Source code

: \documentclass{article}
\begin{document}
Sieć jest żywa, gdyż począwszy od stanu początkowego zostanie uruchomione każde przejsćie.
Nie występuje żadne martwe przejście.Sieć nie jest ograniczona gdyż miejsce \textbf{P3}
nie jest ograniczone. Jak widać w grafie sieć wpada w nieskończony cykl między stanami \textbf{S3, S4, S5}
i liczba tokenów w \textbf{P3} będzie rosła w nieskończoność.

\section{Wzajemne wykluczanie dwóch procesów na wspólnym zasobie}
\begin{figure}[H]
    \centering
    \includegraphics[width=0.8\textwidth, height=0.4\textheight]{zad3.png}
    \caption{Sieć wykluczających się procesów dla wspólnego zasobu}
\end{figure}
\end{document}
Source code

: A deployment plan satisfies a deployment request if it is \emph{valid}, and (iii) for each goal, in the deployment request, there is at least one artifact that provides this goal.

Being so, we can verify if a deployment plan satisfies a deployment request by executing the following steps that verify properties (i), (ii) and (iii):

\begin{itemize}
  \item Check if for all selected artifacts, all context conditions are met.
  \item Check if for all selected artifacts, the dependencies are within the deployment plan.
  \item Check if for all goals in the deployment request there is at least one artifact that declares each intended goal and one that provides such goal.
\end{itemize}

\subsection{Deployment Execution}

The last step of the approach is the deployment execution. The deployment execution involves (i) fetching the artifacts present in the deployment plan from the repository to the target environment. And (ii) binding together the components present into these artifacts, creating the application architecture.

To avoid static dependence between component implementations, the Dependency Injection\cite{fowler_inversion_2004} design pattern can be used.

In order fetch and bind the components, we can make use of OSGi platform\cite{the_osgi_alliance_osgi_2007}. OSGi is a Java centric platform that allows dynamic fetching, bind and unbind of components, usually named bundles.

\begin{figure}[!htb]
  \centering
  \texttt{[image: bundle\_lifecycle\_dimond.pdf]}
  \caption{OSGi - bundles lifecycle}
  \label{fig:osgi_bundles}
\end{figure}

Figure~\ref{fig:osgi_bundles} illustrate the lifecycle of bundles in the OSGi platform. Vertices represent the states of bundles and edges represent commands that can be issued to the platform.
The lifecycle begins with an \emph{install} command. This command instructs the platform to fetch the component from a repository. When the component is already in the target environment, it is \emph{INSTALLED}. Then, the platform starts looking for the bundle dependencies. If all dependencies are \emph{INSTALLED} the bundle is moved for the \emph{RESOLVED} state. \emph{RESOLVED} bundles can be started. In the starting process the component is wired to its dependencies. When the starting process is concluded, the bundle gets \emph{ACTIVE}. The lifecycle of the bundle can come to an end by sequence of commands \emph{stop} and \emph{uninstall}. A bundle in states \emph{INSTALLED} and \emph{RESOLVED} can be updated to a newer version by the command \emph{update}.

******************************

Please restate the whole listing word for word.

■ Final answer
Source code

: \documentclass{article}
\begin{document}
Sieć jest żywa, gdyż począwszy od stanu początkowego zostanie uruchomione każde przejsćie.
Nie występuje żadne martwe przejście.Sieć nie jest ograniczona gdyż miejsce \textbf{P3}
nie jest ograniczone. Jak widać w grafie sieć wpada w nieskończony cykl między stanami \textbf{S3, S4, S5}
i liczba tokenów w \textbf{P3} będzie rosła w nieskończoność.

\section{Wzajemne wykluczanie dwóch procesów na wspólnym zasobie}
\begin{figure}[H]
    \centering
    \includegraphics[width=0.8\textwidth, height=0.4\textheight]{zad3.png}
    \caption{Sieć wykluczających się procesów dla wspólnego zasobu}
\end{figure}
\end{document}
Source code

: A deployment plan satisfies a deployment request if it is \emph{valid}, and (iii) for each goal, in the deployment request, there is at least one artifact that provides this goal.

Being so, we can verify if a deployment plan satisfies a deployment request by executing the following steps that verify properties (i), (ii) and (iii):

\begin{itemize}
  \item Check if for all selected artifacts, all context conditions are met.
  \item Check if for all selected artifacts, the dependencies are within the deployment plan.
  \item Check if for all goals in the deployment request there is at least one artifact that declares each intended goal and one that provides such goal.
\end{itemize}

\subsection{Deployment Execution}

The last step of the approach is the deployment execution. The deployment execution involves (i) fetching the artifacts present in the deployment plan from the repository to the target environment. And (ii) binding together the components present into these artifacts, creating the application architecture.

To avoid static dependence between component implementations, the Dependency Injection\cite{fowler_inversion_2004} design pattern can be used.

In order fetch and bind the components, we can make use of OSGi platform\cite{the_osgi_alliance_osgi_2007}. OSGi is a Java centric platform that allows dynamic fetching, bind and unbind of components, usually named bundles.

\begin{figure}[!htb]
  \centering
  \texttt{[image: bundle\_lifecycle\_dimond.pdf]}
  \caption{OSGi - bundles lifecycle}
  \label{fig:osgi_bundles}
\end{figure}

Figure~\ref{fig:osgi_bundles} illustrate the lifecycle of bundles in the OSGi platform. Vertices represent the states of bundles and edges represent commands that can be issued to the platform.
The lifecycle begins with an \emph{install} command. This command instructs the platform to fetch the component from a repository. When the component is already in the target environment, it is \emph{INSTALLED}. Then, the platform starts looking for the bundle dependencies. If all dependencies are \emph{INSTALLED} the bundle is moved for the \emph{RESOLVED} state. \emph{RESOLVED} bundles can be started. In the starting process the component is wired to its dependencies. When the starting process is concluded, the bundle gets \emph{ACTIVE}. The lifecycle of the bundle can come to an end by sequence of commands \emph{stop} and \emph{uninstall}. A bundle in states \emph{INSTALLED} and \emph{RESOLVED} can be updated to a newer version by the command \emph{update}.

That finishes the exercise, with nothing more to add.